_What is required_
Reproduce exactly, and only, the lines below from the one containing "We show both implications." through the one containing "we may assume that the collection".

*** Begin section ***

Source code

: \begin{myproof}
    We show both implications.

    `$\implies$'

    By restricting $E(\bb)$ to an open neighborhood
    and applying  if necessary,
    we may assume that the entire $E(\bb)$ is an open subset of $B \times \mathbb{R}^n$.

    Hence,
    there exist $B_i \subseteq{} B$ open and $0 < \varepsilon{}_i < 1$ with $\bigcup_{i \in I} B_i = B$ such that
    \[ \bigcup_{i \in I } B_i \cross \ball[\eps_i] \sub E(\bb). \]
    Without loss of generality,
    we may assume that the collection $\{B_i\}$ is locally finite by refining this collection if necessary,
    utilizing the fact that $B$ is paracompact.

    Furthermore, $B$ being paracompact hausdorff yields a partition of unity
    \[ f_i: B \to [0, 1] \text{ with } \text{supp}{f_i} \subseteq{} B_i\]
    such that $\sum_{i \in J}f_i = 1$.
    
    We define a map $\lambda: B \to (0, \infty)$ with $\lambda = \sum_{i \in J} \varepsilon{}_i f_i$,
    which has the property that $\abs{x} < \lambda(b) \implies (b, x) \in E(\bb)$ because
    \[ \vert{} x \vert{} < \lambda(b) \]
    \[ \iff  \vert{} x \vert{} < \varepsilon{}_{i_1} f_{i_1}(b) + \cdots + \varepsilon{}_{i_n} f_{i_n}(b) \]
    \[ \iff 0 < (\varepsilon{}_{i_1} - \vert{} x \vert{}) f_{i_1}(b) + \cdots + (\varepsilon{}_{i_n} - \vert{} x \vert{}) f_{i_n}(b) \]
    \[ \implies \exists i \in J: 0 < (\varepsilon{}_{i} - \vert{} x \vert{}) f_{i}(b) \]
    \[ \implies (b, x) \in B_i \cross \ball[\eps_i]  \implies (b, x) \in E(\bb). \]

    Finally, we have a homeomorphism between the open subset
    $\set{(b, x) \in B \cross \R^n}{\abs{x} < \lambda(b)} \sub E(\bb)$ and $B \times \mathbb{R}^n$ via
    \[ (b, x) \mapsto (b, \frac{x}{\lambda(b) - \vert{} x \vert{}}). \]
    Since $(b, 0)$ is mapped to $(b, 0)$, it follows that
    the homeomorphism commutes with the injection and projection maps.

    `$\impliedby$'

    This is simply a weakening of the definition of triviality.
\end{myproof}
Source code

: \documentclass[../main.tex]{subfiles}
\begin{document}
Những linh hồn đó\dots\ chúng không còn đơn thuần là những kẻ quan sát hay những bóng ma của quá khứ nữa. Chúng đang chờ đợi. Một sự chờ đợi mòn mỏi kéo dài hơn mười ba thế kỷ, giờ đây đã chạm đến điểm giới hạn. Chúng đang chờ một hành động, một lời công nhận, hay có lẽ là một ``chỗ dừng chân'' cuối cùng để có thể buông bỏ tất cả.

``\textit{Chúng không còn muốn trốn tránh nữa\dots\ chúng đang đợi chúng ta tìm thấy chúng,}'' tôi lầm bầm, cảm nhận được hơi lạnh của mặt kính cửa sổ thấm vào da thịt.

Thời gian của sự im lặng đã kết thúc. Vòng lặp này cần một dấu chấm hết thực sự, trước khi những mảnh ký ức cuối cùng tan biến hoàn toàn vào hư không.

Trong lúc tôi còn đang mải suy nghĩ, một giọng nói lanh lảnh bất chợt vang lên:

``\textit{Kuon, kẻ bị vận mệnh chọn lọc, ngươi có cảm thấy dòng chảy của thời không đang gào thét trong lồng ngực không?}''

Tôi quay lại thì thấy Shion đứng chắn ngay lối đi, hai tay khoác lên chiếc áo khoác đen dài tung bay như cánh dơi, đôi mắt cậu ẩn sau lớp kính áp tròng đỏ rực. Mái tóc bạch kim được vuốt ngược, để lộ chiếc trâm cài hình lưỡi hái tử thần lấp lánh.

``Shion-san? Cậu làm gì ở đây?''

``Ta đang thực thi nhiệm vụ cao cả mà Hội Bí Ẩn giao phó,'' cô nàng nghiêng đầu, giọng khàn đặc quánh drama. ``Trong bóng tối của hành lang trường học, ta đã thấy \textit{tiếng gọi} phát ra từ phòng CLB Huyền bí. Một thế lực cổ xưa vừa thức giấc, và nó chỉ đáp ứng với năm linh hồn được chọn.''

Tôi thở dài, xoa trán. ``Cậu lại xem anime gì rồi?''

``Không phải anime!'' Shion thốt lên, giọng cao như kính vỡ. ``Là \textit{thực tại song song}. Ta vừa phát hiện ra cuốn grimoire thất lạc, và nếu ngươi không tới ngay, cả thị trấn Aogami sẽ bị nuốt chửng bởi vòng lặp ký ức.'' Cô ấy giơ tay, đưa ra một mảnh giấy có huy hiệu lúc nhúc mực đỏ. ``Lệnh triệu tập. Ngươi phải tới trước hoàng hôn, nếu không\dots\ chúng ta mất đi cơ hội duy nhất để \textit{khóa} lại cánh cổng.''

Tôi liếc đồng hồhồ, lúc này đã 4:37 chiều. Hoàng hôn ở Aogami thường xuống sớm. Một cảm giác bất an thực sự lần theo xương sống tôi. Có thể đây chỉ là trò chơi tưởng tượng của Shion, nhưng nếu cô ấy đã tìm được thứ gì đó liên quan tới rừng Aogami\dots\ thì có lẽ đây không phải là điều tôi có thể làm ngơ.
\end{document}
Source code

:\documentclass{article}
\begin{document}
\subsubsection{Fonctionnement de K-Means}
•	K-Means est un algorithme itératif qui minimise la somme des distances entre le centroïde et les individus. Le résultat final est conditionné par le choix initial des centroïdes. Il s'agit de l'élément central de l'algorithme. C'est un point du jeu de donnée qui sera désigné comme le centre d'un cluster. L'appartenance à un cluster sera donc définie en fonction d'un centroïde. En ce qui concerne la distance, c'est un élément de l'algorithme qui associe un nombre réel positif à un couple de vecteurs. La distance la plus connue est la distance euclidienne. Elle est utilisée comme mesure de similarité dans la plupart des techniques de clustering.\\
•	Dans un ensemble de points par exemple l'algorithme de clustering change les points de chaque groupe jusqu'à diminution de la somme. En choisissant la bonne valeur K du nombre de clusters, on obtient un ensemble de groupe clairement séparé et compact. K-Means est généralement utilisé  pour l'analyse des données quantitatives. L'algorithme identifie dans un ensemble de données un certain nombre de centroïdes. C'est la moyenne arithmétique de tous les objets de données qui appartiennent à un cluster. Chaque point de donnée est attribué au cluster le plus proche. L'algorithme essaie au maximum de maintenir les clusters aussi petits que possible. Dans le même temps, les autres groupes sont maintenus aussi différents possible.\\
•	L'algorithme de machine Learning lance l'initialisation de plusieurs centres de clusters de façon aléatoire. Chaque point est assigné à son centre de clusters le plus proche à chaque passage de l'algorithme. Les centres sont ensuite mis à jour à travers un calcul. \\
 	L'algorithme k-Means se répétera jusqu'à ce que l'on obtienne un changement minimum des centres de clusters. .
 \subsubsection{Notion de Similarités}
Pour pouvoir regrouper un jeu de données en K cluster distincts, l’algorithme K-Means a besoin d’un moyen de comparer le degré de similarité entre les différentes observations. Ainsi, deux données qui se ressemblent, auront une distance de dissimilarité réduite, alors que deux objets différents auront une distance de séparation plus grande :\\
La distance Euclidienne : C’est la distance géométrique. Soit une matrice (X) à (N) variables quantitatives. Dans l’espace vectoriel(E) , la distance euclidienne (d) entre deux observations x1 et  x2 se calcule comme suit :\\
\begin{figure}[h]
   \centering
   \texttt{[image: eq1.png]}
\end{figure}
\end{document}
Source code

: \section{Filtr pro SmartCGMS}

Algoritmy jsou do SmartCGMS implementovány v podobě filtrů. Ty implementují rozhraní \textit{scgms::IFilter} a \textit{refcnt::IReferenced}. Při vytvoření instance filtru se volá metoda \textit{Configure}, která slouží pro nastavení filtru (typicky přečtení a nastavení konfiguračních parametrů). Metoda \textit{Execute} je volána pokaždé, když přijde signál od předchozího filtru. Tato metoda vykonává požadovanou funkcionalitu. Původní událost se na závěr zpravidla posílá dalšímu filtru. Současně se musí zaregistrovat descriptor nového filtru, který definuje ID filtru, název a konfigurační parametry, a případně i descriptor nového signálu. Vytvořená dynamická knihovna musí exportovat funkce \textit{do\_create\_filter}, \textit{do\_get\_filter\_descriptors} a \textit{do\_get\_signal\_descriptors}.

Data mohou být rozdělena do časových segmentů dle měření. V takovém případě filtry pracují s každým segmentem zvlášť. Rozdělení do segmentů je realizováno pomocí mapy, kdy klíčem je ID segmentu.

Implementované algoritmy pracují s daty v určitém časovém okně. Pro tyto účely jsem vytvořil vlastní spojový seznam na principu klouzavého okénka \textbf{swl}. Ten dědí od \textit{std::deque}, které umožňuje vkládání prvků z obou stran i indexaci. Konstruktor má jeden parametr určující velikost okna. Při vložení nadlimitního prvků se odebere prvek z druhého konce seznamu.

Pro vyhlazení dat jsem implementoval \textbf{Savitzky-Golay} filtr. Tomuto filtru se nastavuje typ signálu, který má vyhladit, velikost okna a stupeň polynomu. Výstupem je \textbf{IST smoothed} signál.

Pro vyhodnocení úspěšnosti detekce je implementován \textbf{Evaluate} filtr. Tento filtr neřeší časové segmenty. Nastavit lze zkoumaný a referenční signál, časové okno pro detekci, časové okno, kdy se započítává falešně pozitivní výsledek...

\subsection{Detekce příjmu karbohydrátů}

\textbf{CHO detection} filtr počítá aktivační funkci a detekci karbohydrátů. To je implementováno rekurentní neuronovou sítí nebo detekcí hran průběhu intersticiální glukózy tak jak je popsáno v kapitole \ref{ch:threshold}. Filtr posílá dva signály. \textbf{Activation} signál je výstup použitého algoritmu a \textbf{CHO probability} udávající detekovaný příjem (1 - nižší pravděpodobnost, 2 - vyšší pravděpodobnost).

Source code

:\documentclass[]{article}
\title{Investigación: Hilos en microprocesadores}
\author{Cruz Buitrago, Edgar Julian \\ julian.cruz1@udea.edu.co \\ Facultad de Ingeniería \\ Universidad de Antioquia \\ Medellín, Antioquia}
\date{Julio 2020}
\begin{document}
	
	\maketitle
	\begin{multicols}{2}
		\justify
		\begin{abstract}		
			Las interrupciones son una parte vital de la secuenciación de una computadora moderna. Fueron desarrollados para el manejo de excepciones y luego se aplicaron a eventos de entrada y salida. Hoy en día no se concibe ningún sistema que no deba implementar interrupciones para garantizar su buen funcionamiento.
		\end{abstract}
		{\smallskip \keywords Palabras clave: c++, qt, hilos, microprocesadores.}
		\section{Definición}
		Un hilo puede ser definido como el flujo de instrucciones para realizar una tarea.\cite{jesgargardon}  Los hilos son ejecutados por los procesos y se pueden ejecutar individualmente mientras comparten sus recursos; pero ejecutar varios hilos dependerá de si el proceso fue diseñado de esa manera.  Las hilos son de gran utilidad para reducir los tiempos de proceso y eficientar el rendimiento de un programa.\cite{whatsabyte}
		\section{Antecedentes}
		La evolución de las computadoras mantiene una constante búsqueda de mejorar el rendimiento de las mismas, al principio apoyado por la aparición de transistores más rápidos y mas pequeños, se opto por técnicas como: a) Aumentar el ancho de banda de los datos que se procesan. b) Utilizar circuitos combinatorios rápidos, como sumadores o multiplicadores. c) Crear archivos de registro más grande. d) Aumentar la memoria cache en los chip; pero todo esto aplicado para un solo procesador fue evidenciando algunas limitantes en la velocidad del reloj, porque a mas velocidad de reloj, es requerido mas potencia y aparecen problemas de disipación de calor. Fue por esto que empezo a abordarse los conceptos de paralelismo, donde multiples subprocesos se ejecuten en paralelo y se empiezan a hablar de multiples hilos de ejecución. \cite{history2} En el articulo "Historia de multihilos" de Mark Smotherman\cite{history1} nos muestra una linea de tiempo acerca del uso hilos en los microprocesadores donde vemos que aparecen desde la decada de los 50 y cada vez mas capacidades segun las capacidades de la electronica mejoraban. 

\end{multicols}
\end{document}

*** End section ***

_Task response_
    We show both implications.

    `$\implies$'

    By restricting $E(\bb)$ to an open neighborhood
    and applying  if necessary,
    we may assume that the entire $E(\bb)$ is an open subset of $B \times \mathbb{R}^n$.

    Hence,
    there exist $B_i \subseteq{} B$ open and $0 < \varepsilon{}_i < 1$ with $\bigcup_{i \in I} B_i = B$ such that
    \[ \bigcup_{i \in I } B_i \cross \ball[\eps_i] \sub E(\bb). \]
    Without loss of generality,
    we may assume that the collection $\{B_i\}$ is locally finite by refining this collection if necessary,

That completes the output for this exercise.